_Try it_
Gather the lines below that include the string "Http", copying each in full.

== Records to process ==

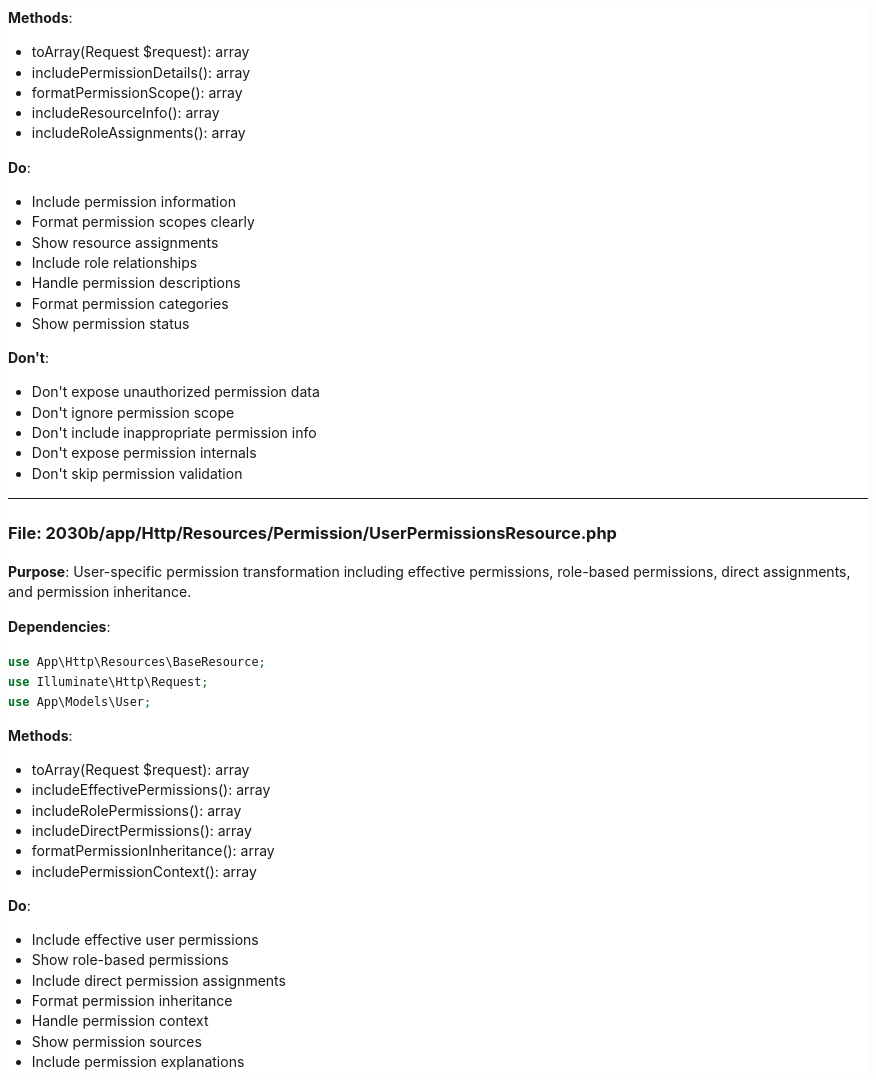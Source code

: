 **Methods**:
- toArray(Request $request): array
- includePermissionDetails(): array
- formatPermissionScope(): array
- includeResourceInfo(): array
- includeRoleAssignments(): array

**Do**:
- Include permission information
- Format permission scopes clearly
- Show resource assignments
- Include role relationships
- Handle permission descriptions
- Format permission categories
- Show permission status

**Don't**:
- Don't expose unauthorized permission data
- Don't ignore permission scope
- Don't include inappropriate permission info
- Don't expose permission internals
- Don't skip permission validation

---

### File: 2030b/app/Http/Resources/Permission/UserPermissionsResource.php

**Purpose**: User-specific permission transformation including effective permissions, role-based permissions, direct assignments, and permission inheritance.

**Dependencies**:
```php
use App\Http\Resources\BaseResource;
use Illuminate\Http\Request;
use App\Models\User;
```

**Methods**:
- toArray(Request $request): array
- includeEffectivePermissions(): array
- includeRolePermissions(): array
- includeDirectPermissions(): array
- formatPermissionInheritance(): array
- includePermissionContext(): array

**Do**:
- Include effective user permissions
- Show role-based permissions
- Include direct permission assignments
- Format permission inheritance
- Handle permission context
- Show permission sources
- Include permission explanations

===

_Expected answer_
### File: 2030b/app/Http/Resources/Permission/UserPermissionsResource.php
use App\Http\Resources\BaseResource;
use Illuminate\Http\Request;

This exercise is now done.